Liz Chafer Comment left 5th October 2009 21:09:16
All the wind turbines installed in Germany have had little impact on Co2 emissions in that
country due to the intermittency of wind . The same is the case for Denmark cf. the CEPOS
report sept 2009 In many countries including USA Canada France and the UK there is
immense pressure to install industrial wind turbines often within a mile of houses affecting
the health of those living in the vicinity. Even where I live the load factor will only be 15%
but lack of wind doesn't seem to present a problem to the wind industry promoters.
Intermittency is a serious problem until there is a means of stocking the energy
produced.There are other forms of renewable energy that should be developed in preference
to that of wind - wave power for example.
Mark Russell Comment left 23rd October 2009 17:05:38
Those are big, sweeping statements about nuclear ... "the nuclear black hole in terms of cost,
safety and sustainability." All (except maybe sustainability in the grand scheme) are nothing
more than populist fears, and not based on fact or reality. Wind power is positively medival
by comparison no matter how you dress it up. Once the planet is out of all other forms of
energy wind power may make sense (and by implication it is last on my list of desirable
technologies). By that time the place will look like "planet of the apes" anyway so wind
power will fit right in.
Mae-Wan Ho Comment left 22nd October 2009 21:09:49
All you people against wind and pro-nuclear really want to come down to earth and look at
the nuclear black hole in terms of cost, safety and unsustainability. We are not for big wind
farms. Cheap affordable small wind turbines are here! Read our complete report and get a full
picture. Join the dots and join the future.

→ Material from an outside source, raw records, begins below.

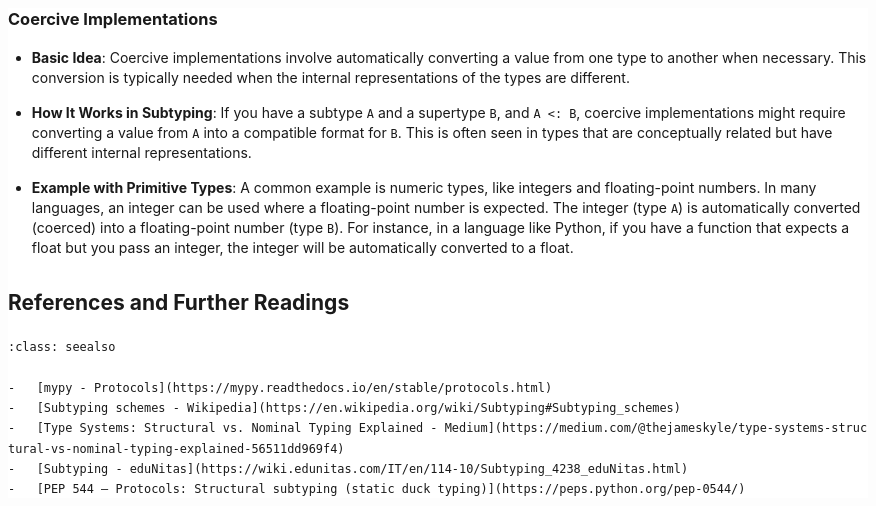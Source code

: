 ### Coercive Implementations

-   **Basic Idea**: Coercive implementations involve automatically converting a
    value from one type to another when necessary. This conversion is typically
    needed when the internal representations of the types are different.

-   **How It Works in Subtyping**: If you have a subtype `A` and a supertype
    `B`, and `A <: B`, coercive implementations might require converting a value
    from `A` into a compatible format for `B`. This is often seen in types that
    are conceptually related but have different internal representations.

-   **Example with Primitive Types**: A common example is numeric types, like
    integers and floating-point numbers. In many languages, an integer can be
    used where a floating-point number is expected. The integer (type `A`) is
    automatically converted (coerced) into a floating-point number (type `B`).
    For instance, in a language like Python, if you have a function that expects
    a float but you pass an integer, the integer will be automatically converted
    to a float.

## References and Further Readings

```{admonition} References
:class: seealso

-   [mypy - Protocols](https://mypy.readthedocs.io/en/stable/protocols.html)
-   [Subtyping schemes - Wikipedia](https://en.wikipedia.org/wiki/Subtyping#Subtyping_schemes)
-   [Type Systems: Structural vs. Nominal Typing Explained - Medium](https://medium.com/@thejameskyle/type-systems-structural-vs-nominal-typing-explained-56511dd969f4)
-   [Subtyping - eduNitas](https://wiki.edunitas.com/IT/en/114-10/Subtyping_4238_eduNitas.html)
-   [PEP 544 – Protocols: Structural subtyping (static duck typing)](https://peps.python.org/pep-0544/)
```

[^subtype-wikipedia]:
    [Subtyping - Wikipedia](https://en.wikipedia.org/wiki/Subtyping)

[^subtype-schemes-wikipedia]:
    [Subtyping Schemes - Wikipedia](https://en.wikipedia.org/wiki/Subtyping#Subtyping_schemes)

[^subtype-subsumption-wikipedia]:
    [Subtype Subsumption - Wikipedia](https://en.wikipedia.org/wiki/Subtyping#Subsumption)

Mark Russell Comment left 22nd October 2009 21:09:18
Once the "storage solution" is worked out, why would you fill that storage with energy
produced by industrial wind turbines when you could fill it with energy produced by nuclear
power at a fraction of the cost, and without the massive eyesore that are wind farms? A
storage solution notwithstanding, the cost of wind power in general will cause countries that
have committed to wind power losing almost all of their manufacturing base to countries that
can supply cheap, reliable energy, whether clean or dirty (manufacturers don't really care).